→ **Work instructions**
Report, as a single figure, how many lines in the records below include "classname".

→ **Records for the exercise**
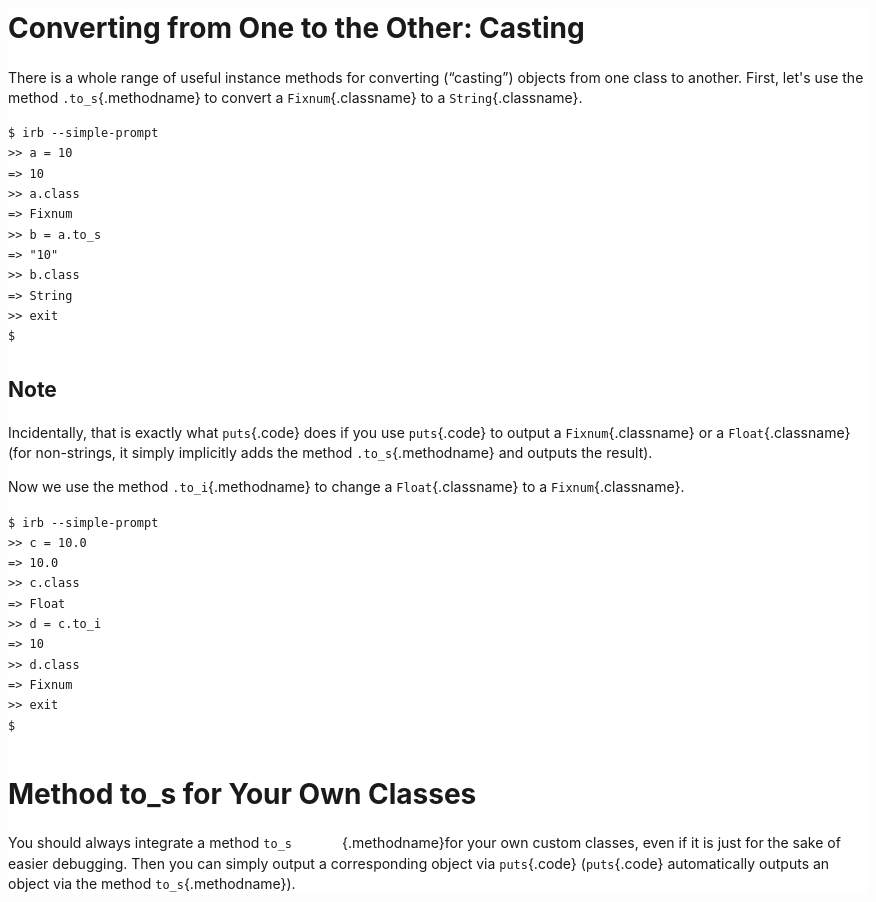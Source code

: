 Converting from One to the Other: Casting
=========================================

There is a whole range of useful instance methods for converting
(“casting”) objects from one class to another. First, let's use the
method `.to_s`{.methodname} to convert a `Fixnum`{.classname} to a
`String`{.classname}.

``` {.screen}
$ irb --simple-prompt
>> a = 10
=> 10
>> a.class
=> Fixnum
>> b = a.to_s
=> "10"
>> b.class
=> String
>> exit
$
```

Note
----

Incidentally, that is exactly what `puts`{.code} does if you use
`puts`{.code} to output a `Fixnum`{.classname} or a `Float`{.classname}
(for non-strings, it simply implicitly adds the method
`.to_s`{.methodname} and outputs the result).

Now we use the method `.to_i`{.methodname} to change a
`Float`{.classname} to a `Fixnum`{.classname}.

``` {.screen}
$ irb --simple-prompt
>> c = 10.0
=> 10.0
>> c.class
=> Float
>> d = c.to_i
=> 10
>> d.class
=> Fixnum
>> exit
$
```

Method to\_s for Your Own Classes
=================================

You should always integrate a method `to_s       `{.methodname}for your
own custom classes, even if it is just for the sake of easier debugging.
Then you can simply output a corresponding object via `puts`{.code}
(`puts`{.code} automatically outputs an object via the method
`to_s`{.methodname}).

→ **Solved problem**
4